Ci troviamo dunque di fronte a due alternative: o si abbreviano i tempi del «via libera», o si crea un sistema di accesso anticipato ai farmaci, permettendo ai pazienti di disporre di un trattamento che abbia già ricevuto l’assenso dall’Ema ma non ancora l’Autorizzazione all’immissione in commercio (Aic) da parte dell’Aifa. Gli esempi in Europa di questo percorso efficace non mancano. In Germania, tutti i farmaci sono disponibili sul mercato il giorno successivo all’approvazione dell’Ema, al prezzo stabilito dal produttore. Dopo una prima valutazione dei benefici, viene avviata la negoziazione del prezzo. Se non si arriva a un accordo entro una data prestabilita, subentra l’arbitrato.

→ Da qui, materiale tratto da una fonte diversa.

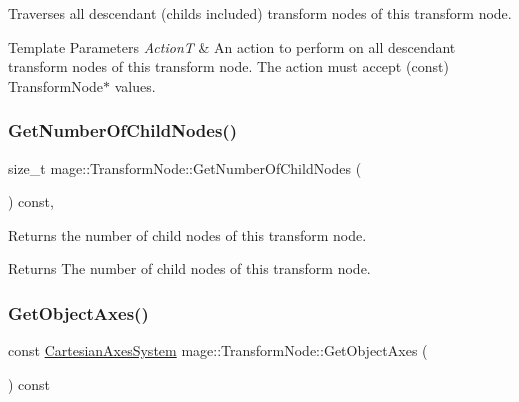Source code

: Traverses all descendant (childs included) transform nodes of this transform node.


\begin{DoxyTemplParams}{Template Parameters}
{\em ActionT} & An action to perform on all descendant transform nodes of this transform node. The action must accept ({\ttfamily const}) {\ttfamily Transform\+Node$\ast$} values. \\
\hline
\end{DoxyTemplParams}
\hypertarget{structmage_1_1_transform_node_a3efc0401cee8fc6215148963ce3e8227}{}\label{structmage_1_1_transform_node_a3efc0401cee8fc6215148963ce3e8227} 
\subsubsection{\texorpdfstring{Get\+Number\+Of\+Child\+Nodes()}{GetNumberOfChildNodes()}}
{\footnotesize\ttfamily size\+\_\+t mage\+::\+Transform\+Node\+::\+Get\+Number\+Of\+Child\+Nodes (\begin{DoxyParamCaption}{ }\end{DoxyParamCaption}) const\hspace{0.3cm}{\ttfamily [private]}, {\ttfamily [noexcept]}}

Returns the number of child nodes of this transform node.

\begin{DoxyReturn}{Returns}
The number of child nodes of this transform node. 
\end{DoxyReturn}
\hypertarget{structmage_1_1_transform_node_a3e6b79b7e1a0844d8f93acaecdf65346}{}\label{structmage_1_1_transform_node_a3e6b79b7e1a0844d8f93acaecdf65346} 
\subsubsection{\texorpdfstring{Get\+Object\+Axes()}{GetObjectAxes()}}
{\footnotesize\ttfamily const \hyperlink{structmage_1_1_cartesian_axes_system}{Cartesian\+Axes\+System} mage\+::\+Transform\+Node\+::\+Get\+Object\+Axes (\begin{DoxyParamCaption}{ }\end{DoxyParamCaption}) const\hspace{0.3cm}{\ttfamily [noexcept]}}


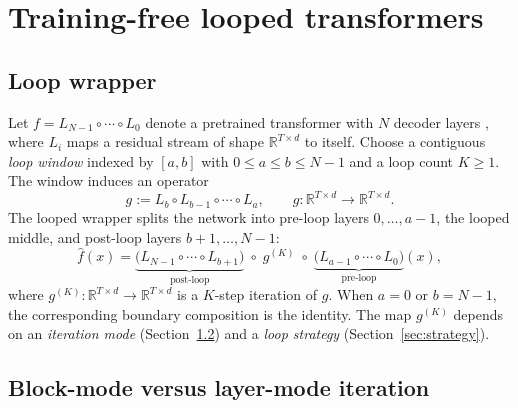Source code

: 

\section{Training-free looped transformers}
\label{sec:method}

\subsection{Loop wrapper}
\label{sec:wrapper}



Let $f = L_{N-1} \circ \cdots \circ L_0$ denote a pretrained transformer with $N$ decoder layers \citep{vaswani2017attention,qwen3,llama3,deepseekv2,moonlight}, where $L_i$ maps a residual stream of shape $\mathbb{R}^{T \times d}$ to itself. Choose a contiguous \emph{loop window} indexed by $[a, b]$ with $0 \le a \le b \le N-1$ and a loop count $K \ge 1$. The window induces an operator \begin{equation}
g := L_b \circ L_{b-1} \circ \cdots \circ L_a,
\qquad g : \mathbb{R}^{T \times d} \to \mathbb{R}^{T \times d}.
\label{eq:block-op}
\end{equation}
The looped wrapper splits the network into pre-loop layers $0, \ldots, a-1$, the looped middle, and post-loop layers $b+1, \ldots, N-1$:
\begin{equation}
\hat f(x) =
\underbrace{\bigl(L_{N-1} \circ \cdots \circ L_{b+1}\bigr)}_{\text{post-loop}}
\;\circ\; g^{(K)} \;\circ\;
\underbrace{\bigl(L_{a-1} \circ \cdots \circ L_0\bigr)}_{\text{pre-loop}}(x),
\label{eq:wrapper}
\end{equation}
where $g^{(K)} : \mathbb{R}^{T \times d} \to \mathbb{R}^{T \times d}$ is a $K$-step iteration of $g$. When $a = 0$ or $b = N-1$, the corresponding boundary composition is the identity. The map $g^{(K)}$ depends on an \emph{iteration mode} (Section~\ref{sec:layer-mode}) and a \emph{loop strategy} (Section~\ref{sec:strategy}).

\subsection{Block-mode versus layer-mode iteration}
\label{sec:layer-mode}

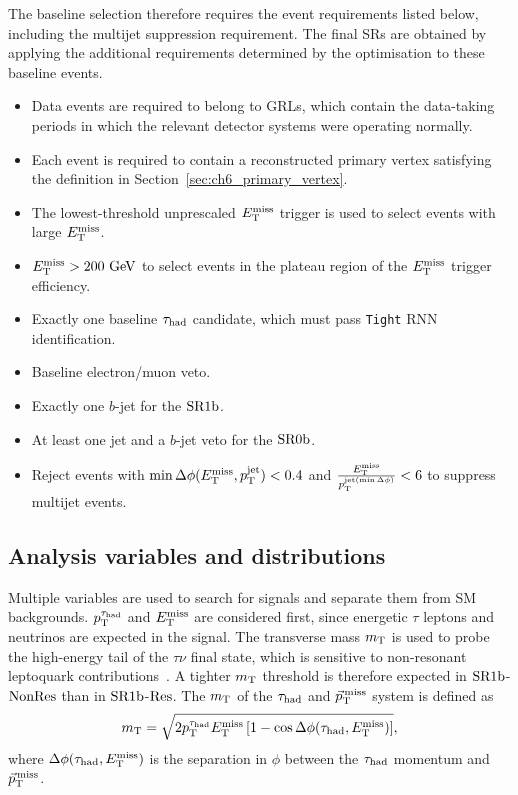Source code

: The baseline selection therefore requires the event requirements listed below, including the multijet suppression requirement. The final SRs are obtained by applying the additional requirements determined by the optimisation to these baseline events.
\begin{itemize}[itemsep=0pt,parsep=0pt]
  \item Data events are required to belong to GRLs, which contain the data-taking periods in which the relevant detector systems were operating normally.
  \item Each event is required to contain a reconstructed primary vertex satisfying the definition in Section~\ref{sec:ch6_primary_vertex}.
  \item The lowest-threshold unprescaled $E_{\mathrm{T}}^{\mathrm{miss}}$ trigger is used to select events with large $E_{\mathrm{T}}^{\mathrm{miss}}$.
  \item $E_{\mathrm{T}}^{\mathrm{miss}}>200~\mathrm{GeV}$ to select events in the plateau region of the $E_{\mathrm{T}}^{\mathrm{miss}}$ trigger efficiency.
  \item Exactly one baseline $\tau_{\mathrm{had}}$ candidate, which must pass \texttt{Tight} RNN identification.
  \item Baseline electron/muon veto.
  \item Exactly one $b$-jet for the $\mathrm{SR1b}$.
  \item At least one jet and a $b$-jet veto for the $\mathrm{SR0b}$.
  \item Reject events with $\min\Delta\phi(E_{\mathrm{T}}^{\mathrm{miss}},p_{\mathrm{T}}^{\mathrm{jet}})<0.4$ and $\frac{E_{\mathrm{T}}^{\mathrm{miss}}}{p_{\mathrm{T}}^{\mathrm{jet}(\min{\Delta\phi)}}}<6$ to suppress multijet events.
\end{itemize}

\subsection{Analysis variables and distributions}
\label{subsec:ch7_variables}

Multiple variables are used to search for signals and separate them from SM backgrounds.
$p_{\mathrm{T}}^{\tau_{\mathrm{had}}}$ and $E_{\mathrm{T}}^{\mathrm{miss}}$ are considered first, since energetic $\tau$ leptons and neutrinos are expected in the signal.
The transverse mass $m_{\mathrm{T}}$ is used to probe the high-energy tail of the $\tau\nu$ final state, which is sensitive to non-resonant leptoquark contributions~\cite{Endo2022NonResonant}.
A tighter $m_{\mathrm{T}}$ threshold is therefore expected in $\mathrm{SR1b}$-$\mathrm{NonRes}$ than in $\mathrm{SR1b}$-$\mathrm{Res}$.
The $m_{\mathrm{T}}$ of the $\tau_{\mathrm{had}}$ and $\vec p_{\mathrm{T}}^{\,\mathrm{miss}}$ system is defined as
\begin{equation*}
    m_{\mathrm{T}} = \sqrt{2p_{\mathrm{T}}^{\tau_{\mathrm{had}}}E_{\mathrm{T}}^{\mathrm{miss}}\left[1-\cos\Delta\phi(\tau_{\mathrm{had}}, E_{\mathrm{T}}^{\mathrm{miss}})\right]},
\end{equation*}
where $\Delta\phi(\tau_{\mathrm{had}}, E_{\mathrm{T}}^{\mathrm{miss}})$ is the separation in $\phi$ between the $\tau_{\mathrm{had}}$ momentum and $\vec p_{\mathrm{T}}^{\,\mathrm{miss}}$.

In Francia i salvavita per malattie gravi e rare, sono resi disponibili anche prima dell’approvazione dell’Ema negoziando un prezzo con il produttore entro un tetto massimo di spesa. Per risolvere il problema della sostenibilità finanziaria, c’è un meccanismo di pay back, di compensazioni post-approvazione. Anche il Regno Unito prevede condizioni di accesso anticipato «pre-rimborso» attraverso il Cancer Fund. Una ricerca di Crea Sanità ha valutato quale sarebbe l’impatto di procedure veloci di accesso ai farmaci oncologici innovativi in Italia. Nel caso del carcinoma mammario, considerando i mesi necessari alla negoziazione del prezzo, con la procedura accelerata sarebbe possibile evitare oltre seimila casi di progressione con un risparmio economico potenziale per il Servizio sanitario nazionale di oltre 48,2 milioni di euro. Nel carcinoma polmonare si stimano invece oltre 1.700 progressioni che, se prevenute, farebbero economizzare al Ssn oltre 10,6 milioni. Infine, sarebbe possibile prevenire fino a 280 recidive di melanoma, con una minore spesa compresa tra 6,7 e 10,4 milioni di euro.

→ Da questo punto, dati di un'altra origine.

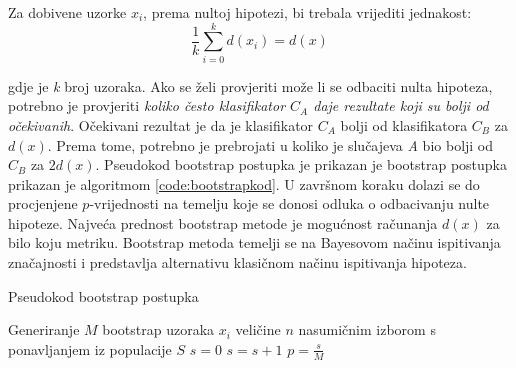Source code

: Za dobivene uzorke $x_i$, prema nultoj hipotezi, bi trebala vrijediti jednakost:
\begin{equation}
\label{eq:jednakost_delta}
\frac{1}{k}\sum_{i=0}^{k}d(x_i) = d(x)
\end{equation}

gdje je \textit{k} broj uzoraka. Ako se želi provjeriti može li se odbaciti nulta hipoteza, potrebno je provjeriti \textit{koliko često klasifikator $C_A$ daje rezultate koji su bolji od očekivanih}. Očekivani rezultat je da je klasifikator $C_A$ bolji od klasifikatora $C_B$ za $d(x)$. Prema tome, potrebno je prebrojati u koliko je slučajeva \textit{A} bio bolji od $C_B$ za $2d(x)$. Pseudokod bootstrap postupka je prikazan je \citep{berg2012empirical} bootstrap postupka prikazan je algoritmom \ref{code:bootstrapkod}. U završnom koraku dolazi se do procjenjene $p$-vrijednosti na temelju koje se donosi odluka o odbacivanju nulte hipoteze. Najveća prednost bootstrap metode je mogućnost računanja $d(x)$ za bilo koju metriku. Bootstrap metoda temelji se na Bayesovom načinu ispitivanja značajnosti i predstavlja alternativu klasičnom načinu ispitivanja hipoteza.

\begin{algorithm}
\caption{Pseudokod bootstrap postupka}
\label{code:bootstrapkod}
\begin{algorithmic}[1]
\State Generiranje $M$ bootstrap uzoraka $x_i$ veličine $n$ nasumičnim izborom s ponavljanjem iz populacije $S$
\State $s=0$
\Repeat 
{}
\State $s=s+1$
\EndIf
{}
\State $p=\frac{s}{M}$
\end{algorithmic}
\end{algorithm}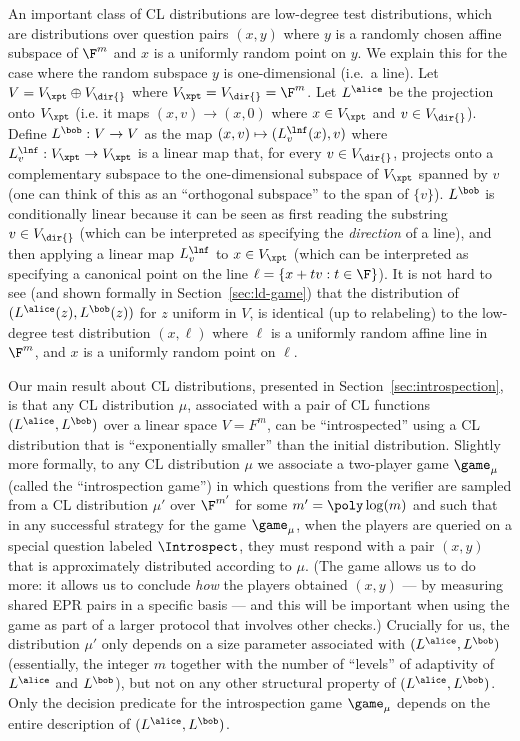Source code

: An important class of CL distributions are low-degree test distributions, which are distributions over question pairs $(x,y)$ where $y$ is a randomly chosen affine subspace of $\F^m$ and $x$ is a uniformly random point on $y$. We explain this for the case where the random subspace $y$ is one-dimensional (i.e.\ a line). Let $V = V_\xpt \oplus V_{\dir{}}$ where $V_\xpt = V_{\dir{}} = \F^m$. Let $L^\alice$ be the projection onto $V_\xpt$ (i.e. it maps $(x,v) \to (x,0)$ where $x \in V_\xpt$ and $v \in V_{\dir{}}$). Define $L^\bob: V \to V$ as the map $(x,v) \mapsto (L^\lnf_v(x),v)$ where $L^\lnf_v: V_\xpt \to V_\xpt$ is a linear map that, for every $v \in V_{\dir{}}$, projects onto a complementary subspace to the one-dimensional subspace of $V_\xpt$ spanned by $v$ (one can think of this as an ``orthogonal subspace'' to the span of $\{ v \}$). $L^\bob$ is conditionally linear because it can be seen as first reading the substring $v \in V_{\dir{}}$ (which can be interpreted as specifying the \emph{direction} of a line), and then applying a linear map $L^\lnf_v$ to $x \in V_\xpt$ (which can be interpreted as specifying a canonical point on the line $\ell = \{ x + tv : t \in \F \}$). It is not hard to see (and shown formally in Section~\ref{sec:ld-game}) that the distribution of $(L^\alice(z),L^\bob(z))$ for $z$ uniform in $V$, is identical (up to relabeling) to the low-degree test distribution $(x,\ell)$ where $\ell$ is a uniformly random affine line in $\F^m$, and $x$ is a uniformly random point on $\ell$.





Our main result about CL distributions, presented in Section~\ref{sec:introspection}, is that any CL distribution $\mu$, associated with a pair of CL functions $(L^\alice,L^\bob)$ over a linear space $V=F^m$, can be ``introspected'' using a CL distribution that is ``exponentially smaller'' than the initial distribution. Slightly more formally, to any CL distribution $\mu$ we associate a two-player game $\game_\mu$ (called the ``introspection game'') in which questions from the verifier are sampled from a CL distribution $\mu'$ over $\F^{m'}$ for some $m' = \poly\log(m)$ and such that in any successful strategy for the game $\game_\mu$, when the players are queried on a special question labeled $\Introspect$, they must respond with a pair $(x,y)$ that is approximately distributed according to $\mu$.
(The game allows us to do more: it allows us to conclude \emph{how} the players obtained $(x,y)$ --- by measuring shared EPR pairs in a specific basis --- and this will be important when using the game as part of a larger protocol that involves other checks.) 
Crucially for us, the distribution $\mu'$ only depends on a size parameter associated with $(L^\alice,L^\bob)$ (essentially, the integer $m$ together with the number of ``levels'' of adaptivity of $L^\alice$ and $L^\bob$), but not on any other structural property of $(L^\alice,L^\bob)$. Only the decision predicate for the introspection game $\game_\mu$ depends on the entire description of $(L^\alice,L^\bob)$.

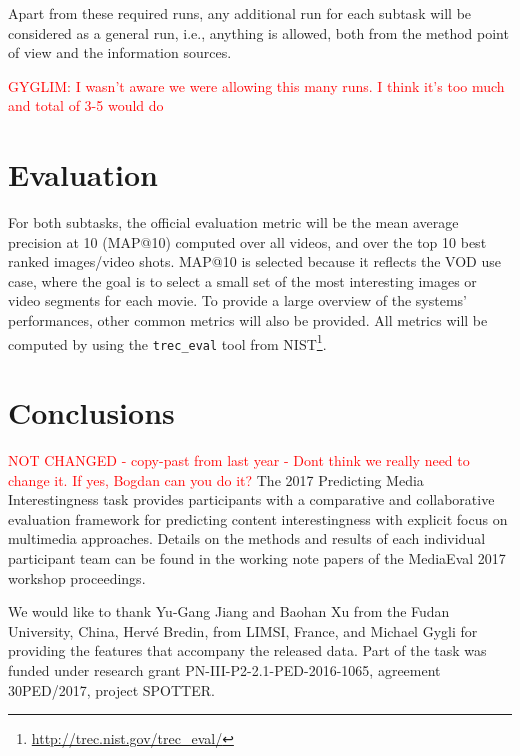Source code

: \documentclass[sigconf]{acmart-me}
\begin{document}
Apart from these required runs, any additional run for each subtask will be considered as a general run, i.e., anything is allowed, both from the method point of view and the information sources. 

\textcolor{red}{GYGLIM: I wasn't aware we were allowing this many runs. I think it's too much and total of 3-5 would do}
\section{Evaluation}

For both subtasks, the official evaluation metric will be the mean average precision at 10 (MAP@10) computed over all videos, and over the top 10 best ranked images/video shots. MAP@10 is selected because it reflects the VOD use case, where the goal is to select a small set of the most interesting images or video segments for each movie. To provide a large overview of the systems' performances, other common metrics will also be provided. All metrics will be computed by using the \texttt{trec\_eval} tool from
NIST\footnote{\url{http://trec.nist.gov/trec\_eval/}}.

\section{Conclusions}
\textcolor{red}{NOT CHANGED - copy-past from last year - Dont think we really need to change it. If yes, Bogdan can you do it?}
The 2017 Predicting Media Interestingness task provides participants
with a comparative and collaborative evaluation framework for
predicting content interestingness with explicit focus on
multimedia approaches. Details on the methods and results of each individual
participant team can be found in the working note papers of the
MediaEval 2017 workshop proceedings.

\begin{acks}
We would like to thank Yu-Gang Jiang and Baohan Xu
from the Fudan University, China, Herv\'{e} Bredin, from LIMSI,
France, and Michael Gygli for providing the features that accompany the
released data. Part of the task was funded under research grant PN-III-P2-2.1-PED-2016-1065, agreement 30PED/2017, project SPOTTER.
\end{acks}



\def\bibfont{\small} %

\end{document}
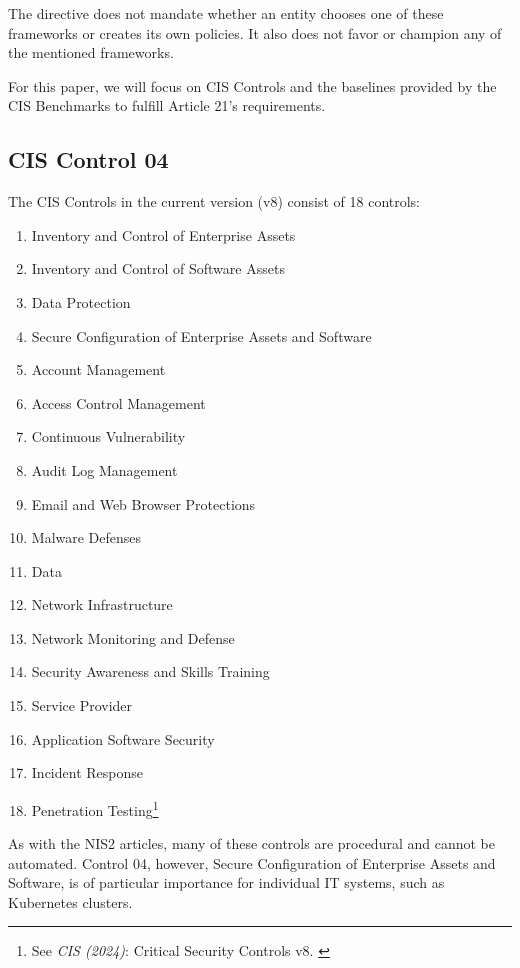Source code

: The directive does not mandate whether an entity chooses one of these frameworks or creates its own policies. It also does not favor or champion any of the mentioned frameworks.

For this paper, we will focus on CIS Controls and the baselines provided by the CIS Benchmarks to fulfill Article 21's requirements.

\subsection{CIS Control 04}

The CIS Controls in the current version (v8) consist of 18 controls:

\begin{enumerate}
    \item Inventory and Control of Enterprise Assets
    \item Inventory and Control of Software Assets
    \item Data Protection
    \item Secure Configuration of Enterprise Assets and Software
    \item Account Management
    \item Access Control Management
    \item Continuous Vulnerability
    \item Audit Log Management
    \item Email and Web Browser Protections
    \item Malware Defenses
    \item Data
    \item Network Infrastructure
    \item Network Monitoring and Defense
    \item Security Awareness and Skills Training
    \item Service Provider
    \item Application Software Security
    \item Incident Response
    \item Penetration Testing\footnote{See \textit{CIS (2024)}: Critical Security Controls v8. \cite{cisControls}}
\end{enumerate}

As with the NIS2 articles, many of these controls are procedural and cannot be automated. Control 04, however, Secure Configuration of Enterprise Assets and Software, is of particular importance for individual IT systems, such as Kubernetes clusters.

«Nel nostro Paese, ogni giorno, 1.070 persone si ammalano di cancro» afferma Saverio Cinieri, presidente della Fondazione Aiom «Nel 2022 i nuovi casi sono stati 390.700. La sopravvivenza a cinque anni è pari al 65 per cento nelle donne e al 59 per cento negli uomini, e raggiunge il 90 per cento in neoplasie molto frequenti come quelle della mammella e della prostata. Questi dati collocano l’Italia ai primi posti nel mondo per le terapie e dimostrano il grande livello raggiunto dall’oncologia italiana. Però i cittadini colpiti dal cancro devono attendere ancora 14 mesi per poter essere trattati con prodotti innovativi già approvati a livello europeo». Un’altra causa dei tempi prolungati sono i Prontuari terapeutici regionali. Accanto al Servizio sanitario nazionale, convivono infatti 19 Regioni e due Province autonome. E in 10 Regioni sono ancora presenti i Prontuari terapeutici (ospedalieri) regionali, cioè liste di farmaci prescrivibili all’interno degli ospedali, pubblici e privati, accreditati. Alcune Regioni, prima della commercializzazione, richiedono un ulteriore monitoraggio che è vincolante. «È un passaggio che non ha senso» ribadisce con vigore Cinieri e spiega perché: «Una volta che una commissione nazionale, quale è l’Aifa, ha stabilito prezzo e modalità di somministrazione del medicinale, e spesso non è altro che una traduzione in italiano di ciò che ha deciso l’Ema, non capisco perché una Regione debba rifare un’altra commissione per arrivare alle stesse conclusioni».

Inoltre le varie amministrazioni si comportano in modo diverso e il paziente è costretto magari a spostarsi per aver accesso a cure più adatte alla sua situazione. E non è detto che ciò avvenga, come si sarebbe portati a credere nel Mezzogiorno. Cinieri sostiene, ma non intende fare nomi, che anche in alcune Regioni del Settentrione si applica la trafila più lunga. Di qui la richiesta dell’Aiom di abolire i prontuari terapeutici regionali almeno per i farmaci oncologici e di consentire l’immediata disponibilità dopo la pubblicazione in Gazzetta Ufficiale. E se dietro ai tempi lunghi ci fossero anche motivazioni economiche? I farmaci per malattie gravi sono molto costosi e le Regioni sarebbero indotte a temporeggiare. «È possibile» aggiunge Cinieri «ma a mio parere è essenzialmente un problema burocratico. La Regione ha la necessità di esistere, di ribadire il proprio ruolo, ma così si creano duplicazioni di passaggi in cui a rimetterci è il malato».